The iPhone 4 also add a three-axis gyroscope for measuring angular velocity and can figure out pitch, roll, and yaw; and rotation about gravity. The gyroscope plus the accelerometer provide six-axis motion sensing which can be combined with new CoreMotion APIs that developers can call for extremely precise position information.

The iPhone 4 has a new, 5-megapixel camera with 5x digital zoom and an LED flash. It also adds 720p HD video capture at 30 frames per second. The company has also created a version of its iMovie consumer video-editing application for the iPhone. With it, you can record or edit you videos (and add photos as well). Once the video has been recorded, users can add titles, changes themes, and use music from your iTunes library.

iMovie for iPhone will be available for US$5.

For Jobs’ “One More Thing” moment, he sat down on a chair to show off the iPhone 4’s video chatting capabilities. Using either of the two cameras, you can make video calls via a feature called FaceTime between iPhone 4 phones over Wi-Fi only (at least through 2010). Users can also switch between cameras and chat in landscape or portait mode.

The iPhone 4 will be available in both black and white, at US$199 for 16GB and US$299 for 32GB (with the same qualifications and two-year contract with AT&T as in the past). Apple will also add an 8GB iPhone 3GS for US$99.

Jobs said that AT&T is going to make “an incredibly generous upgrade offer.” If your contract expires any time in 2010, you’re immediately eligible for that pricing, for up to six months early eligibility. The iPhone 4 will be available from Apple and AT&T’s retail and online stores, as well as at Best Buy and Wal-Mart stores.

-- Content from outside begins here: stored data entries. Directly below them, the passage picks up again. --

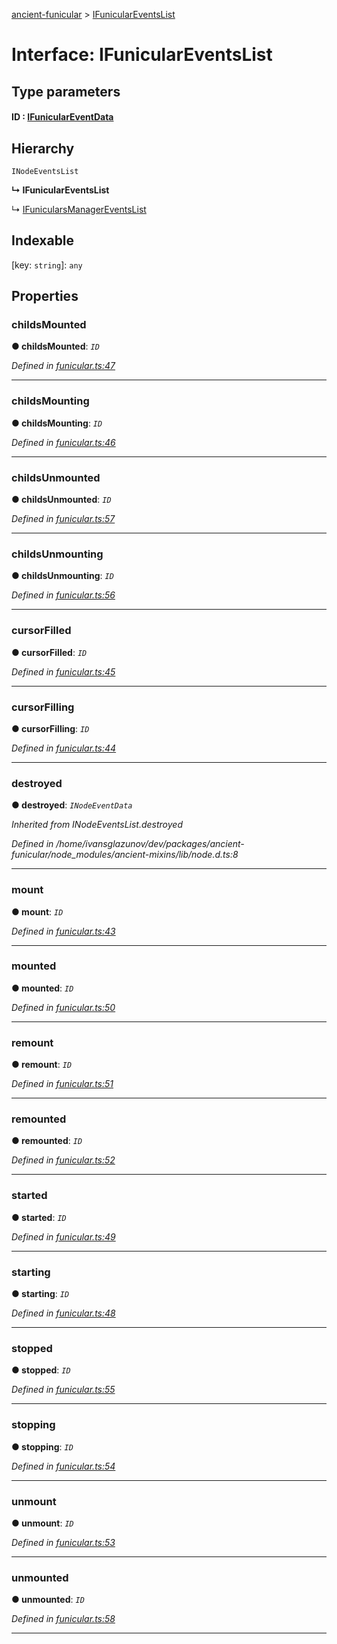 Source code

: [ancient-funicular](../README.md) > [IFunicularEventsList](../interfaces/ifuniculareventslist.md)



# Interface: IFunicularEventsList

## Type parameters
#### ID :  [IFunicularEventData](ifuniculareventdata.md)
## Hierarchy


 `INodeEventsList`

**↳ IFunicularEventsList**

↳  [IFunicularsManagerEventsList](ifunicularsmanagereventslist.md)










## Indexable

\[key: `string`\]:&nbsp;`any`

## Properties
<a id="childsmounted"></a>

###  childsMounted

**●  childsMounted**:  *`ID`* 

*Defined in [funicular.ts:47](https://github.com/AncientSouls/Funicular/blob/74859e0/src/lib/funicular.ts#L47)*





___

<a id="childsmounting"></a>

###  childsMounting

**●  childsMounting**:  *`ID`* 

*Defined in [funicular.ts:46](https://github.com/AncientSouls/Funicular/blob/74859e0/src/lib/funicular.ts#L46)*





___

<a id="childsunmounted"></a>

###  childsUnmounted

**●  childsUnmounted**:  *`ID`* 

*Defined in [funicular.ts:57](https://github.com/AncientSouls/Funicular/blob/74859e0/src/lib/funicular.ts#L57)*





___

<a id="childsunmounting"></a>

###  childsUnmounting

**●  childsUnmounting**:  *`ID`* 

*Defined in [funicular.ts:56](https://github.com/AncientSouls/Funicular/blob/74859e0/src/lib/funicular.ts#L56)*





___

<a id="cursorfilled"></a>

###  cursorFilled

**●  cursorFilled**:  *`ID`* 

*Defined in [funicular.ts:45](https://github.com/AncientSouls/Funicular/blob/74859e0/src/lib/funicular.ts#L45)*





___

<a id="cursorfilling"></a>

###  cursorFilling

**●  cursorFilling**:  *`ID`* 

*Defined in [funicular.ts:44](https://github.com/AncientSouls/Funicular/blob/74859e0/src/lib/funicular.ts#L44)*





___

<a id="destroyed"></a>

###  destroyed

**●  destroyed**:  *`INodeEventData`* 

*Inherited from INodeEventsList.destroyed*

*Defined in /home/ivansglazunov/dev/packages/ancient-funicular/node_modules/ancient-mixins/lib/node.d.ts:8*





___

<a id="mount"></a>

###  mount

**●  mount**:  *`ID`* 

*Defined in [funicular.ts:43](https://github.com/AncientSouls/Funicular/blob/74859e0/src/lib/funicular.ts#L43)*





___

<a id="mounted"></a>

###  mounted

**●  mounted**:  *`ID`* 

*Defined in [funicular.ts:50](https://github.com/AncientSouls/Funicular/blob/74859e0/src/lib/funicular.ts#L50)*





___

<a id="remount"></a>

###  remount

**●  remount**:  *`ID`* 

*Defined in [funicular.ts:51](https://github.com/AncientSouls/Funicular/blob/74859e0/src/lib/funicular.ts#L51)*





___

<a id="remounted"></a>

###  remounted

**●  remounted**:  *`ID`* 

*Defined in [funicular.ts:52](https://github.com/AncientSouls/Funicular/blob/74859e0/src/lib/funicular.ts#L52)*





___

<a id="started"></a>

###  started

**●  started**:  *`ID`* 

*Defined in [funicular.ts:49](https://github.com/AncientSouls/Funicular/blob/74859e0/src/lib/funicular.ts#L49)*





___

<a id="starting"></a>

###  starting

**●  starting**:  *`ID`* 

*Defined in [funicular.ts:48](https://github.com/AncientSouls/Funicular/blob/74859e0/src/lib/funicular.ts#L48)*





___

<a id="stopped"></a>

###  stopped

**●  stopped**:  *`ID`* 

*Defined in [funicular.ts:55](https://github.com/AncientSouls/Funicular/blob/74859e0/src/lib/funicular.ts#L55)*





___

<a id="stopping"></a>

###  stopping

**●  stopping**:  *`ID`* 

*Defined in [funicular.ts:54](https://github.com/AncientSouls/Funicular/blob/74859e0/src/lib/funicular.ts#L54)*





___

<a id="unmount"></a>

###  unmount

**●  unmount**:  *`ID`* 

*Defined in [funicular.ts:53](https://github.com/AncientSouls/Funicular/blob/74859e0/src/lib/funicular.ts#L53)*





___

<a id="unmounted"></a>

###  unmounted

**●  unmounted**:  *`ID`* 

*Defined in [funicular.ts:58](https://github.com/AncientSouls/Funicular/blob/74859e0/src/lib/funicular.ts#L58)*





___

The iPhone 4 goes on sale in the U.S., France, Germany, the U.K., and Japan on June 24th, with pre-orders starting on June 15th. It will ship in 18 more countries in July, in 24 more in August, and in 40 more by the end of September.

Apple also showed off some accessories: a US$29 dock and a US$29 case called a Bumper that comes in white, black, blue, green, orange, or pink.